AS: I do not fear that paper books and the people who love them will vanish entirely. I did once think this, because it seemed that technology would be able to provide a reading experience that was (at least in some ways) so much richer than simple ink, glue, and wood pulp. So I am not pessimistically optimistic, by which I mean that this technology, and the things that it can offer, has been so poorly utilized that it will never displace the book as we know it.”

PM: Continuing in this vein, what do you think of the latest reading-related technology? I can’t imagine you running out to purchase a Kindle any time soon, but do you see a place for computer readers? I was completely against them until a friend of mine, a brilliant woman who reads compulsively, told me Kindles are great for long airplane flights. She otherwise prefers paper. Another friend, who has Spinal Muscular Atrophy, loves her Kindle, as she adores reading but isn’t strong enough to handle hardcover books. Now everything is quite literally at her fingertips. I realize she is an exceptional example, but as somebody who relies on public transit, many are the days I am weighed down by whatever heavy book I’m reading.

AS: I still refuse to buy an e-reader. I prefer shoulder pain.

This relates to my answer if your previous question — I think that the Kindle and its ilk are great examples of an advance that is not being fully taken advantage of. I know very little about them, but the main use of this technology is that they can now fit a very large number of books into a very small space. An example of an exception to this is what Oxford University Press has done with the online version of the OED (disclosure — I work as a consulting editor for OUP). They have an advanced search feature for the dictionary that is splendid — it allows you to not just look up a word as one normally looks it up in the dictionary, but also to find it anywhere in the full text (which now is well over 60 million words). You can decide whether you want to search only through specific parts of the dictionary, if you want to find a word in an etymology, of a word that was used by a particular author. You can look for specific parts of speech, or words that came from one language but not another. You can instantly find all the headwords in the OED that contain the word ‘quixotic’ in their definition (there are 15 of them). I think there are very few imaginative approaches such as this that are being applied to the electronic books that general readers use.

I certainly prefer to read on paper, rather than on a computer, but I noticed something interesting recently on the web site Internet Archive, which is that they frequently provide a number of ways of downloading text, and when they have the option of downloading a book as a color pdf, which manages to fairly accurately reproduce the color of the original paper, and many of the minor flaws and nicks in that paper, it is considerably more enjoyable to read than normal computer text.

“I have never been put off by the smell of a book.”

PM: What do you think of texting, tweeting and their effects on how we use language? (Not the two of us. I mean everyone else. I neither text nor tweet.) I noticed news coverage of the Tyler Clementi story blamed what happened on a generation of people desensitized by these technologies. Do you agree that texting and tweeting, rather than face-to-face communication, harm empathy? Or was this a case where vilifying technology provided a neat explanation of a crime with a heartbreaking outcome?
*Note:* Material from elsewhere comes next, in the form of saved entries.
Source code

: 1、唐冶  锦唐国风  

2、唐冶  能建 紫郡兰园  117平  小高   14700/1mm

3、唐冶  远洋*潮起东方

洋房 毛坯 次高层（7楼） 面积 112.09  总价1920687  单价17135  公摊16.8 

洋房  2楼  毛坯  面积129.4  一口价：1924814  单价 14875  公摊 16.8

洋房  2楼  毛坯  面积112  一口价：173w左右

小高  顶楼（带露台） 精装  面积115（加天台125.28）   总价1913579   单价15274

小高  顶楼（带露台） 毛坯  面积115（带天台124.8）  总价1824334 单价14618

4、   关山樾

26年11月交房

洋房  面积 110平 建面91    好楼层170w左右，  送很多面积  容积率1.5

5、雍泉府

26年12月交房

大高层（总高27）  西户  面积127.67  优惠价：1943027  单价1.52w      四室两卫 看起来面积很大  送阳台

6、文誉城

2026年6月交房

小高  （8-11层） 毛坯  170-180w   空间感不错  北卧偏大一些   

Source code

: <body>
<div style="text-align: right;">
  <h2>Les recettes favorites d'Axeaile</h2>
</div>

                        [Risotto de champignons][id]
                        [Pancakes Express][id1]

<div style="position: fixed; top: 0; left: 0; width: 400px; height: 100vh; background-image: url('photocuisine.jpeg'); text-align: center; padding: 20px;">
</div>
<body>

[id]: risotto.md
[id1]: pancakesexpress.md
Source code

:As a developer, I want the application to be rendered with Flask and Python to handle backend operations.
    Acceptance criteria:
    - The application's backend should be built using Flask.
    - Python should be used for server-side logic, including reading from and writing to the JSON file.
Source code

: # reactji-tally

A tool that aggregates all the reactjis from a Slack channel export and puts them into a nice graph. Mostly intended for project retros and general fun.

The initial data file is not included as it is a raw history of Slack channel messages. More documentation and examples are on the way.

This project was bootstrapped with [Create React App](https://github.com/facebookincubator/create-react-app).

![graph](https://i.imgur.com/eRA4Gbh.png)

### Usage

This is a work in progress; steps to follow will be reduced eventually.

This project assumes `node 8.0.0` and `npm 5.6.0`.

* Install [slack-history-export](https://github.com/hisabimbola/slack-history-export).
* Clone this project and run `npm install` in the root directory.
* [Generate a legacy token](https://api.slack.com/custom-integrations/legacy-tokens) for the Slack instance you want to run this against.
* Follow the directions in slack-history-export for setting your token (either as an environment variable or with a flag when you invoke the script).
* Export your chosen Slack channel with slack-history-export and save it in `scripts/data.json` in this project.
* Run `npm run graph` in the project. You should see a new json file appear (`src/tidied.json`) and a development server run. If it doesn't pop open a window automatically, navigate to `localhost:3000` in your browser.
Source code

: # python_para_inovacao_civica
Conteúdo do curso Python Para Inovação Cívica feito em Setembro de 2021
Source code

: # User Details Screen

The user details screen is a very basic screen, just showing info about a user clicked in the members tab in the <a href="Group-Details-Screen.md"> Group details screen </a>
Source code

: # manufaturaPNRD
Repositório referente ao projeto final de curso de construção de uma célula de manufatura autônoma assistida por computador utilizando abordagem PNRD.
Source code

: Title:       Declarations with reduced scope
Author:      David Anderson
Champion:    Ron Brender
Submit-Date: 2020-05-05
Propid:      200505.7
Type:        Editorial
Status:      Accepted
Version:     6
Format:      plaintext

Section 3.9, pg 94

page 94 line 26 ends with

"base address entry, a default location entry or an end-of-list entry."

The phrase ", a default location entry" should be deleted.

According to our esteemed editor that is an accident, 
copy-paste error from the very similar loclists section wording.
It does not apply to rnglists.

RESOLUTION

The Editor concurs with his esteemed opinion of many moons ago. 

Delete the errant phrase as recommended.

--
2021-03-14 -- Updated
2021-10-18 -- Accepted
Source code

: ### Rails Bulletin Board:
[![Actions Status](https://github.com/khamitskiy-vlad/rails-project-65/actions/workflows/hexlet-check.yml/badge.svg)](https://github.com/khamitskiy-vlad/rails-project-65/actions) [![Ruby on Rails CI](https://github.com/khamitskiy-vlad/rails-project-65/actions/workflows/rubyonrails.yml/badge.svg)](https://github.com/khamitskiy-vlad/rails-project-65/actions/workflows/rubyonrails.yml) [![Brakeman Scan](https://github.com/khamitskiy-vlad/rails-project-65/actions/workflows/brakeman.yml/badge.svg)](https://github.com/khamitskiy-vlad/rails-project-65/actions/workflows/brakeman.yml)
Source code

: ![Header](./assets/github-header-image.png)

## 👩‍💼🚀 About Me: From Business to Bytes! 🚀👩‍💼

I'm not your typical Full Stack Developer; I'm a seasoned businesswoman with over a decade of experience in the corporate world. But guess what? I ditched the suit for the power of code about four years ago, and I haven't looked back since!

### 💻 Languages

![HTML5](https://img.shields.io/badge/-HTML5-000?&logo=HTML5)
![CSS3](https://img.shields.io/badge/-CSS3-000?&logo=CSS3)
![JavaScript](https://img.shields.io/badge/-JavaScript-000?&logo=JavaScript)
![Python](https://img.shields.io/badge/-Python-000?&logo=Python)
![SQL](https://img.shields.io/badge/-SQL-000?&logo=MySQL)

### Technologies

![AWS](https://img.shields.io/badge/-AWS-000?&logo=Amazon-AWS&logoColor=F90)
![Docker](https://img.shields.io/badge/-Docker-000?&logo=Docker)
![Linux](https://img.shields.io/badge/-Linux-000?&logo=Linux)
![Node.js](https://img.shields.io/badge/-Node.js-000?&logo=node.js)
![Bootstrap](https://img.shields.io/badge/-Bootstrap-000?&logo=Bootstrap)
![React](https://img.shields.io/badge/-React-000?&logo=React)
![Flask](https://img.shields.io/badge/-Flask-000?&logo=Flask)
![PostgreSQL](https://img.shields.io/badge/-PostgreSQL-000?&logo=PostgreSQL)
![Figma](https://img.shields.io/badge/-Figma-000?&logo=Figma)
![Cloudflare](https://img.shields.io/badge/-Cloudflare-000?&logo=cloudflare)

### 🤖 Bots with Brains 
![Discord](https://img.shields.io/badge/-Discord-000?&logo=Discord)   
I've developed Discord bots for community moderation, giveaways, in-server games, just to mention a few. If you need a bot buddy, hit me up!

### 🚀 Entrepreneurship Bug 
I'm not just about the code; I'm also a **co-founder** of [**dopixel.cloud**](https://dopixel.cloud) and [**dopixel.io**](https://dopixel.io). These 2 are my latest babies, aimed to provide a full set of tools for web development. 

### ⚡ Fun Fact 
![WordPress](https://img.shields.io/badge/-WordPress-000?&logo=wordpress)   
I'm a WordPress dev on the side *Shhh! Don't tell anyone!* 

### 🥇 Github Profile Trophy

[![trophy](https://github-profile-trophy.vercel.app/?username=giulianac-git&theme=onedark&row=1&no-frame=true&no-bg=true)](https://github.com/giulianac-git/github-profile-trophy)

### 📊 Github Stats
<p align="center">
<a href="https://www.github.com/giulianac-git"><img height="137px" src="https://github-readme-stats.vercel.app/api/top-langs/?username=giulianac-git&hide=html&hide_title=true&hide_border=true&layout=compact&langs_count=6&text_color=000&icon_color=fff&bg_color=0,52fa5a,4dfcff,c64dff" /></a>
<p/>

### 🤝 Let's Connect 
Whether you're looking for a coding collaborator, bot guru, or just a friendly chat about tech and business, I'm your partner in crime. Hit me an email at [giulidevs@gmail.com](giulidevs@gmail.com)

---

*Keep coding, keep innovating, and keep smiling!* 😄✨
AS: I myself do not text or tweet, but I do not see it having the dire effect on language that people seem to think. People have been saying that the English language has been going to hell in a linguistic handbasket for hundreds of years now, and I think if that were indeed the case, we would have arrived there already — hell’s not that far away. David Crystal, Danah Boyd, and Naomi Baron (among others) have examined to what extent texting is changing our language, and the general feeling seems to be that it isn’t really changing much about it at all. But saying that texting is not dramatically changing the form of English is not quite the same as asking whether the internet and its technology are changing the way that we communicate with each other. And I do think that people are far less empathetic than they would be in face to face conversation, but I believe that this is due to the putative anonymity, an anonymity that is provided by technology.”

PM: You seem to have a synesthaesthic relationship to books. In both Reading the OED and The Phone Book you mention needing to smell a book. In The Phone Book, you write you prefer the feel of paper in your hands. Have you ever handled a book whose smell or paper put you off? (A romance novel, for instance, or anything purportedly written by Newt Gingrich?)

AS: I have never been put off by the smell of a book.

PM: Do you agree with S.I. Hayakawa about telephone numbers and the decline of memory? The context has changed—he was railing against the switch from exchanges to full phone numbers, whereas now it’s the telephone’s automatic memory function. I find I am alone amongst my acquaintances in my ability to recall both emails and phone numbers.

AS: I thought it odd that S.I Hayakawa was so convinced that taking away the two letter prefixes on telephone numbers would destroy our capacity for memory — it seems more difficult to me to remember a seven-digit number than it would be to remember a common word and a five digit one. (Reviewer’s note: phone numbers originally had “exchanges:” one called the operator and gave her the number, for example, “Pennsylvania 6-5000.) I think that particular change helped memory building. We certainly seem less able to remember telephone number now, at least I find that I am. I can still remember the phone numbers my three best friends had when we were in high school, more than 20 years ago, and I cannot remember the phone numbers they have now.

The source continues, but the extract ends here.